Task statement
The answer must be every entry, given again word for word.

Stored data entries
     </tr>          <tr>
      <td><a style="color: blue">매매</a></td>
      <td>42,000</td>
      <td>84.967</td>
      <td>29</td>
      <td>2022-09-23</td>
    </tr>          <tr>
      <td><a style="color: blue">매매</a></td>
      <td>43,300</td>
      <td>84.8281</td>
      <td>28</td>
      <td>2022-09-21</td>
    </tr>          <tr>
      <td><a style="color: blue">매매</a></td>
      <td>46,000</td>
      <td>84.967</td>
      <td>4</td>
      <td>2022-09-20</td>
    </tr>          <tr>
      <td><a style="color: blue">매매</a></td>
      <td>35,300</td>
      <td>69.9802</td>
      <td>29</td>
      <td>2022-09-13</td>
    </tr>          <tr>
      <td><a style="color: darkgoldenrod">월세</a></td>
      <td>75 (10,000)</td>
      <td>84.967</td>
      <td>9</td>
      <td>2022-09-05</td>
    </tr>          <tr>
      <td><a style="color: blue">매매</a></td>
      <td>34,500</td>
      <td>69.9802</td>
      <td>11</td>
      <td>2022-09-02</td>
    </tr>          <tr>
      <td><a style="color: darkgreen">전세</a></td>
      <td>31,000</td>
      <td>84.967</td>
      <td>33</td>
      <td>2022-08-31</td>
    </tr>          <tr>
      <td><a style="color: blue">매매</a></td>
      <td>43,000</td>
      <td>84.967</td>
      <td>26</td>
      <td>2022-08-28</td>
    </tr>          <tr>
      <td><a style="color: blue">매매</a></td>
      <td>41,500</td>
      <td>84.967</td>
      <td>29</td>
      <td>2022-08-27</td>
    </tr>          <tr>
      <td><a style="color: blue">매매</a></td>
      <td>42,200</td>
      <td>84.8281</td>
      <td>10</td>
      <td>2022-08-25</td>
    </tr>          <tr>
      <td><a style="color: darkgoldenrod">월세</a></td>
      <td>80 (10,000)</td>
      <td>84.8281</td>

Answer to the exercise
     </tr>          <tr>
      <td><a style="color: blue">매매</a></td>
      <td>42,000</td>
      <td>84.967</td>
      <td>29</td>
      <td>2022-09-23</td>
    </tr>          <tr>
      <td><a style="color: blue">매매</a></td>
      <td>43,300</td>
      <td>84.8281</td>
      <td>28</td>
      <td>2022-09-21</td>
    </tr>          <tr>
      <td><a style="color: blue">매매</a></td>
      <td>46,000</td>
      <td>84.967</td>
      <td>4</td>
      <td>2022-09-20</td>
    </tr>          <tr>
      <td><a style="color: blue">매매</a></td>
      <td>35,300</td>
      <td>69.9802</td>
      <td>29</td>
      <td>2022-09-13</td>
    </tr>          <tr>
      <td><a style="color: darkgoldenrod">월세</a></td>
      <td>75 (10,000)</td>
      <td>84.967</td>
      <td>9</td>
      <td>2022-09-05</td>
    </tr>          <tr>
      <td><a style="color: blue">매매</a></td>
      <td>34,500</td>
      <td>69.9802</td>
      <td>11</td>
      <td>2022-09-02</td>
    </tr>          <tr>
      <td><a style="color: darkgreen">전세</a></td>
      <td>31,000</td>
      <td>84.967</td>
      <td>33</td>
      <td>2022-08-31</td>
    </tr>          <tr>
      <td><a style="color: blue">매매</a></td>
      <td>43,000</td>
      <td>84.967</td>
      <td>26</td>
      <td>2022-08-28</td>
    </tr>          <tr>
      <td><a style="color: blue">매매</a></td>
      <td>41,500</td>
      <td>84.967</td>
      <td>29</td>
      <td>2022-08-27</td>
    </tr>          <tr>
      <td><a style="color: blue">매매</a></td>
      <td>42,200</td>
      <td>84.8281</td>
      <td>10</td>
      <td>2022-08-25</td>
    </tr>          <tr>
      <td><a style="color: darkgoldenrod">월세</a></td>
      <td>80 (10,000)</td>
      <td>84.8281</td>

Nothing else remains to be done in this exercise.